At a simplistic level, this Levy is introduced to capture into the tax net transactions that
escaped Indian tax for either not crossing the permanent establishment (“PE”) threshold
(“insufficient nexus”) or for non-fulfillment of withholding clauses (“characterization
issues”) of a treaty. Multilateral trade relations have suffered numerous blows from
proponents of unilateral protectionism in the form of trade wars and economic warfare. The
issue of digital taxation has the potential of becoming an additional blow.

SCOPE OF RESEARCH

This post engages with the extra-territorial aspects of the equalisation levy, and aims to
highlight the technical and practical difficulties that arise with the imposition of equalisation
levy in its current state in India. The objective of this resarch is to cover e-commerce taxation
and india. It could be insightful to refer to the observations and conclusions of a
similar investigation completed against French DSTs and lastly we will analyse Concerns and
challenges with respect to enforcement of EL.

STATEMENT OF PROBLEM

An expanded version of equalization levy (EL) has come into force in India from 1 April
2020.Since government of india has not issued supplementary rules to erase the ambiguity
surrounding the implementation of the equalization levy Further, the Government did not
talk about harmonizing the equalization levy with its bilateral and multilateral tax
agreements, such as the DTAAs. France’s attempt to tax caused political tensions between
the US and France with threats of tariffs from both sides. USA could challenge the
equalisation levy and similar digital services taxes for violation of the most favoured nation
[MFN] treatment under article I of the General Agreement on Trade in Services [GATS].
There has been lack of clarity in provisions of the act and issues in its implementation. This
research is to find out the possible outcomes and necessary measures to be taken.

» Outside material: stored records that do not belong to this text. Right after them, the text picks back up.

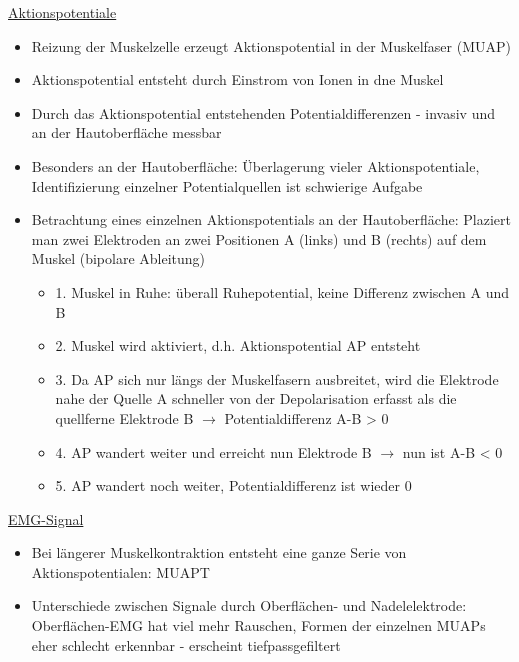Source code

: \documentclass[a4paper,10pt,oneside]{article}
\begin{document}
\underline{Aktionspotentiale} \\
	\begin{itemize}
		\item Reizung der Muskelzelle erzeugt Aktionspotential in der Muskelfaser (MUAP)
		\item Aktionspotential entsteht durch Einstrom von Ionen in dne Muskel
		\item Durch das Aktionspotential entstehenden Potentialdifferenzen - invasiv und an der Hautoberfläche messbar
		\item Besonders an der Hautoberfläche: Überlagerung vieler Aktionspotentiale, Identifizierung einzelner Potentialquellen ist schwierige Aufgabe
		\item Betrachtung eines einzelnen Aktionspotentials an der Hautoberfläche: Plaziert man zwei Elektroden an zwei Positionen A (links) und B (rechts) auf dem Muskel (bipolare Ableitung)
			\begin{itemize}
				\item 1. Muskel in Ruhe: überall Ruhepotential, keine Differenz zwischen A und B
				\item 2. Muskel wird aktiviert, d.h. Aktionspotential AP entsteht
				\item 3. Da AP sich nur längs der Muskelfasern ausbreitet, wird die Elektrode nahe der Quelle A schneller von der Depolarisation erfasst als die quellferne Elektrode B $\rightarrow$ Potentialdifferenz A-B > 0
				\item 4. AP wandert weiter und erreicht nun Elektrode B $\rightarrow$ nun ist A-B < 0
				\item 5. AP wandert noch weiter, Potentialdifferenz ist wieder 0
			\end{itemize}
	\end{itemize}

\underline{EMG-Signal} \\
	\begin{itemize}
		\item Bei längerer Muskelkontraktion entsteht eine ganze Serie von Aktionspotentialen: MUAPT
		\item Unterschiede zwischen Signale durch Oberflächen- und Nadelelektrode: Oberflächen-EMG hat viel mehr Rauschen, Formen der einzelnen MUAPs eher schlecht erkennbar - erscheint tiefpassgefiltert
	\end{itemize}
	
\end{document}
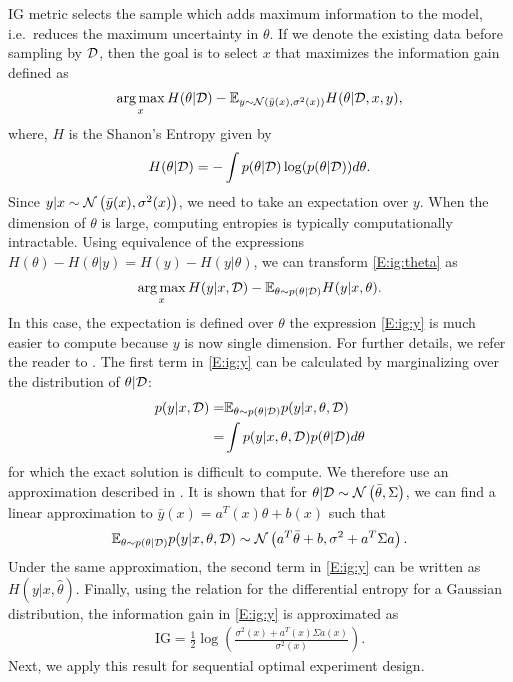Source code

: IG metric selects the sample which adds maximum information to the model, i.e.~reduces the maximum uncertainty in \(\theta\). If we denote the existing data before sampling by \(\mathcal{D}\), then the goal is to select \(x\) that maximizes the information gain defined as
\begin{align}
\argmax_x H(\theta|\D) - \EE_{y \sim \GaussianDist{\bar{y}(x)}{\sigma^2(x)}}H(\theta|\D,x,y),
\label{E:ig:theta}
\end{align}
where, \(H\) is the Shanon's Entropy given by
\begin{align}
H(\theta|\mathcal{D}) = -\int p(\theta|\mathcal{D}) \log (p(\theta|\mathcal{D}))d\theta.
\end{align}
Since \(y|x \sim \operatorname*{\mathcal{N}}\left(\bar{y}(x), \sigma^2(x)\right)\), we need to take an expectation over \(y\). When the dimension of \(\theta\) is large, computing entropies is typically computationally intractable. Using equivalence of the expressions \(H(\theta) - H(\theta|y) = H(y) - H(y|\theta)\),
we can transform \eqref{E:ig:theta} as
\begin{align}
\argmax_x H(y|x,\D) - \EE_{\theta \sim p(\theta|\D)}H(y|x,\theta).
\label{E:ig:y}
\end{align}
In this case, the expectation is defined over \(\theta\) the expression \eqref{E:ig:y} is much easier to compute because \(y\) is now single dimension. For further details, we refer the reader to \cite{Houlsby2011}.
The first term in \eqref{E:ig:y} can be calculated by marginalizing over the distribution of \(\theta|\mathcal{D}\):
\begin{align}
p(y|x,\mathcal{D}) =& \mathbb{E}_{\theta \sim p(\theta|\mathcal{D})}p(y|x,\theta,\mathcal{D}) \nonumber\\
=& \int p(y|x,\theta, \mathcal{D})p(\theta|\mathcal{D})d\theta
\end{align}
for which the exact solution is difficult to compute. We therefore use an approximation described in \cite{Garnett2013}. It is shown that for \(\theta|\mathcal{D} \sim \operatorname*{\mathcal{N}}\left(\bar{\theta}, \Sigma\right)\), we can find a linear approximation to \(\bar{y}(x) = a^T(x)\theta+b(x)\) such that
\begin{align}
\mathbb{E}_{\theta \sim p(\theta|\mathcal{D})}p(y|x,\theta,\mathcal{D}) \sim \operatorname*{\mathcal{N}}\left(a^T\bar{\theta}+b, \sigma^2+a^T\Sigma a\right).
\end{align}
Under the same approximation, the second term in \eqref{E:ig:y} can be written as \(H(y|x,\hat{\theta})\). 
Finally, using the relation for the differential entropy for a Gaussian distribution, the information gain in \eqref{E:ig:y} is approximated as
\begin{align}
\text{IG} = \frac{1}{2}\log\left(\frac{\sigma^2(x)+a^T(x)\Sigma a(x)}{\sigma^2(x)}\right).
\label{E:ig:final}
\end{align}
Next, we apply this result for sequential optimal experiment design.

Also should
the government implement this on temporary basis?

RESEARCH QUESTIONS

1. What is the nature of transactions covered under the scope of the levy?
2. What are the technical and practical difficulties that arise with the imposition of
equalisation levy in its current state in India?
3. Whether the Levy is on the gross amount received by the operator or is it leviable only
on the portion of the amount that is due and legally vests with the operator?
4. Whether the amount paid under the Levy is creditable in the residence country?
(Assuming US as resident country)
5. What are academic ambiguities regarding the digital service tax globally?
( Impediments of extra territoriality)
6. What is the General Agreement on Trade in Services(GATS) framework and Most
Favored Nation (MFN) regarding digital services trade taxes and their violation?

CHAPTERISATION SUMMARY

Firstly, the introduction to the topic will be given where the ecommerce and the taxation in
india will be discussed and intention behind the levy will be discussed with a brief distinction
between 2016 and 2020 levy.
Secondly, the basic technical and practical issues will be discussed with some specific
questions regarding functioning of the levy.
Thirdly, the academic deliberations for digital services trade and GATS framework will be
looked upon.
Fourthly, concerns, conclusion and suggestions will be mentioned.